Tinder refuses the "Google tax" on the Play Store

Tinder refuses the "Google tax" on the Play Store

Tinder has changed its Android app to push users to stop using the in-app payment built into the Google Play Store. What to avoid the "Google tax" of 30%. Payment on the App Store is still in effect.


It does not match anymore between Tinder and Google. The dating app has received some changes on Android in order to be more profitable to Match Group, the company behind the app.

As noted by Bloomberg, when you want to make a purchase within the Tinder Android app (for a Tinder Gold subscription for example), a page opens then to enter his credit card number, replacing the old pop-up from the Play Store that allowed you to pay directly with your Google Account.

This change is of course economic and allows Match Group to recover the full amount invested and not a portion amputated by the "tax" of 30% levied by Google on in-app purchases. This announcement was obviously welcomed by the shareholders of the company who have increased the title by nearly 7% in a few day


According to Bloomberg, when the user has chosen to enter his bank details, it is impossible for him to go back and pay again with his Google account. Because yes, the option is always offered by a phrase "Buy with Google Play instead" located on the payment screen ... but hidden under the keyboard that opens automatically when launching the window, forcing the user to remove the keyboard to see it.

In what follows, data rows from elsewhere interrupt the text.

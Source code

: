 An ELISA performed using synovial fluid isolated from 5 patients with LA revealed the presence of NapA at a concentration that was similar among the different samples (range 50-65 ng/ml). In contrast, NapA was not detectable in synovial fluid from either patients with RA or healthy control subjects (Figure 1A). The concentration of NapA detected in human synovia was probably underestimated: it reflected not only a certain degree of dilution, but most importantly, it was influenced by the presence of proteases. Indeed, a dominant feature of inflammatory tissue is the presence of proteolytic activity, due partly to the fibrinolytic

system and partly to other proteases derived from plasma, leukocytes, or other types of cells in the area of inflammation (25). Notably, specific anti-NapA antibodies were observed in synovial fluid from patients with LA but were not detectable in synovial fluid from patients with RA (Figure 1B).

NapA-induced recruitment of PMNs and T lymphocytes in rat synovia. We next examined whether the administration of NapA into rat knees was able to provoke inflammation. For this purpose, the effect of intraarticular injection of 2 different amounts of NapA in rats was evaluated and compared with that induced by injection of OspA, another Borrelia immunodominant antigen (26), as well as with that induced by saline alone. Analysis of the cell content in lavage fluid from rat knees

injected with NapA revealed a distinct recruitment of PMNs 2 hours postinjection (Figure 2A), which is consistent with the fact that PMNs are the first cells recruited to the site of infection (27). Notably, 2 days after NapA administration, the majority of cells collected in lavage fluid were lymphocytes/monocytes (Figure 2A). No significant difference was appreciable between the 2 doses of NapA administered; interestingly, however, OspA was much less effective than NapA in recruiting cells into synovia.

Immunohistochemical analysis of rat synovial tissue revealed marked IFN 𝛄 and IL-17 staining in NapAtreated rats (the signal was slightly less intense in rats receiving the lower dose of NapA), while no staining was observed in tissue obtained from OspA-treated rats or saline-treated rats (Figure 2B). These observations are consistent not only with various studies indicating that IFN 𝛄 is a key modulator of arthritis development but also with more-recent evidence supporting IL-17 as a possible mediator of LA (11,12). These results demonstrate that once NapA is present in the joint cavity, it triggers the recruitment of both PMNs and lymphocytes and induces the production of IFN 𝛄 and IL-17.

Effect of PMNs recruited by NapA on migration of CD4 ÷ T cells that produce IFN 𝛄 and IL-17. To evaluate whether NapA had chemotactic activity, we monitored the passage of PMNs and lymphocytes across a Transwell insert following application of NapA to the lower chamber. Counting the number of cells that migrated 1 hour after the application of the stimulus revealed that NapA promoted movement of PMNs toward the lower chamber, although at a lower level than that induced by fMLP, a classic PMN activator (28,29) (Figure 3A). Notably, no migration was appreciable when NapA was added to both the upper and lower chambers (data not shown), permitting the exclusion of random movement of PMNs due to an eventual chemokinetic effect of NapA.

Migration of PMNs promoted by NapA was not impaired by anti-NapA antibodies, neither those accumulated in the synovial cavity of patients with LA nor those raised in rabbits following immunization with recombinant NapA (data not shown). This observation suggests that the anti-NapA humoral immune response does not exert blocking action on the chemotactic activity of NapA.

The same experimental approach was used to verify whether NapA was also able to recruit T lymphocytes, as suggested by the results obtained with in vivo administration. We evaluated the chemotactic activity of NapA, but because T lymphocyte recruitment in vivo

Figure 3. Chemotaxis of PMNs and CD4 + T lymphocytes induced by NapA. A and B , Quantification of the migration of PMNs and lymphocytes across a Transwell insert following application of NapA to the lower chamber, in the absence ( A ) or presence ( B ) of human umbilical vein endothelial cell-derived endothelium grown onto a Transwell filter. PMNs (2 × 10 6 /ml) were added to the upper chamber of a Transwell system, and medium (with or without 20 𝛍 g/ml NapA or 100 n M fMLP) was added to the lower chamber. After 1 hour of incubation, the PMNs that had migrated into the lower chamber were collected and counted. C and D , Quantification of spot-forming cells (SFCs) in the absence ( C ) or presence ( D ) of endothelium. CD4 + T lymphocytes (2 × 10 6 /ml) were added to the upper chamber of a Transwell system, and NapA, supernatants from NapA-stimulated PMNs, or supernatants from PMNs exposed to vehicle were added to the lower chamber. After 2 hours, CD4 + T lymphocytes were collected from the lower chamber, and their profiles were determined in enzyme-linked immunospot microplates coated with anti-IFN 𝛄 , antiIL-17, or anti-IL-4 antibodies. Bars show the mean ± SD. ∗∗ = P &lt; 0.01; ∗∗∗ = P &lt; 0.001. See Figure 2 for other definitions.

Match Group justifies this novelty by the desire to offer more choices to its users. The company, however, declined to indicate whether such a choice would also be offered to iOS users.

General grumbling

Tinder is not the first application to try to do without the means of payment integrated into the application stores. This was already the case for example Spotify Epic Games (Fortnite) or Netflix.

These are, of course, big names who do not have much to fear and can easily stand up to Google and Apple by doing without their services. It is nevertheless likely that these decisions are starting to be followed more and more frequently by application developers who appreciate little to see 30% of their profits from swelling the bank account of multi-billion dollar giants.